- George H.W. Bush, Yale
- Bill Clinton, Yale Law
- George W. Bush, Yale and Harvard Business
- Barack Obama, Columbia and Harvard Law
"There is clearly an anti-elite element to the current Tea Party movement and a strong disdain for what they might characterize as intellectual elites which they associate with liberalism," said Mark J. Rozell professor of public policy at George Mason who has studied trends among the political and religious right in America. "That's a big part of their mantra — that powerful mainstream institutions, like the media and higher education, are hostile toward their brand of conservatism; it's a strongly and sincerely held belief among many conservatives and tea party activists."
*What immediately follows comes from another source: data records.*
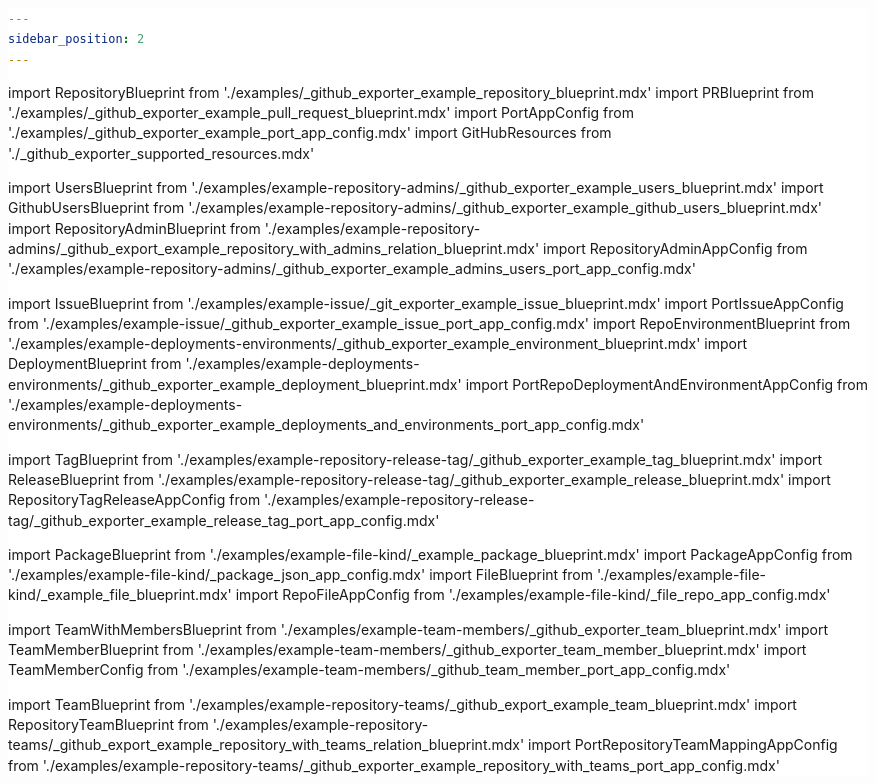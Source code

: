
 ```yaml
---
sidebar_position: 2
---
```


import RepositoryBlueprint from './examples/\_github_exporter_example_repository_blueprint.mdx'
import PRBlueprint from './examples/\_github_exporter_example_pull_request_blueprint.mdx'
import PortAppConfig from './examples/\_github_exporter_example_port_app_config.mdx'
import GitHubResources from './\_github_exporter_supported_resources.mdx'

import UsersBlueprint from './examples/example-repository-admins/\_github_exporter_example_users_blueprint.mdx'
import GithubUsersBlueprint from './examples/example-repository-admins/\_github_exporter_example_github_users_blueprint.mdx'
import RepositoryAdminBlueprint from './examples/example-repository-admins/\_github_export_example_repository_with_admins_relation_blueprint.mdx'
import RepositoryAdminAppConfig from './examples/example-repository-admins/\_github_exporter_example_admins_users_port_app_config.mdx'

import IssueBlueprint from './examples/example-issue/\_git_exporter_example_issue_blueprint.mdx'
import PortIssueAppConfig from './examples/example-issue/\_github_exporter_example_issue_port_app_config.mdx'
import RepoEnvironmentBlueprint from './examples/example-deployments-environments/\_github_exporter_example_environment_blueprint.mdx'
import DeploymentBlueprint from './examples/example-deployments-environments/\_github_exporter_example_deployment_blueprint.mdx'
import PortRepoDeploymentAndEnvironmentAppConfig from './examples/example-deployments-environments/\_github_exporter_example_deployments_and_environments_port_app_config.mdx'

import TagBlueprint from './examples/example-repository-release-tag/\_github_exporter_example_tag_blueprint.mdx'
import ReleaseBlueprint from './examples/example-repository-release-tag/\_github_exporter_example_release_blueprint.mdx'
import RepositoryTagReleaseAppConfig from './examples/example-repository-release-tag/\_github_exporter_example_release_tag_port_app_config.mdx'

import PackageBlueprint from './examples/example-file-kind/\_example_package_blueprint.mdx'
import PackageAppConfig from './examples/example-file-kind/\_package_json_app_config.mdx'
import FileBlueprint from './examples/example-file-kind/\_example_file_blueprint.mdx'
import RepoFileAppConfig from './examples/example-file-kind/\_file_repo_app_config.mdx'

import TeamWithMembersBlueprint from './examples/example-team-members/\_github_exporter_team_blueprint.mdx'
import TeamMemberBlueprint from './examples/example-team-members/\_github_exporter_team_member_blueprint.mdx'
import TeamMemberConfig from './examples/example-team-members/\_github_team_member_port_app_config.mdx'

import TeamBlueprint from './examples/example-repository-teams/\_github_export_example_team_blueprint.mdx'
import RepositoryTeamBlueprint from './examples/example-repository-teams/\_github_export_example_repository_with_teams_relation_blueprint.mdx'
import PortRepositoryTeamMappingAppConfig from './examples/example-repository-teams/\_github_exporter_example_repository_with_teams_port_app_config.mdx'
"When you do polling you look at a number of factors and you try to understand what motivates people to vote a certain way," said Tim Chambless, a professor of political science with the Hinckley Institute of Politics at the University of Utah. "Ultimately, what we find is there is a bloc of voters ... who are suspicious of well-educated and wealthy candidates, especially those with inherited wealth and who are better educated than they are.”
"It's not so much whether they come from these backgrounds of education and wealth — it's more about how candidates present themselves to the populace," said Joseph Lowndes, an associate professor of political science from the University of Oregon, who has researched the Tea Party and modern conservatism.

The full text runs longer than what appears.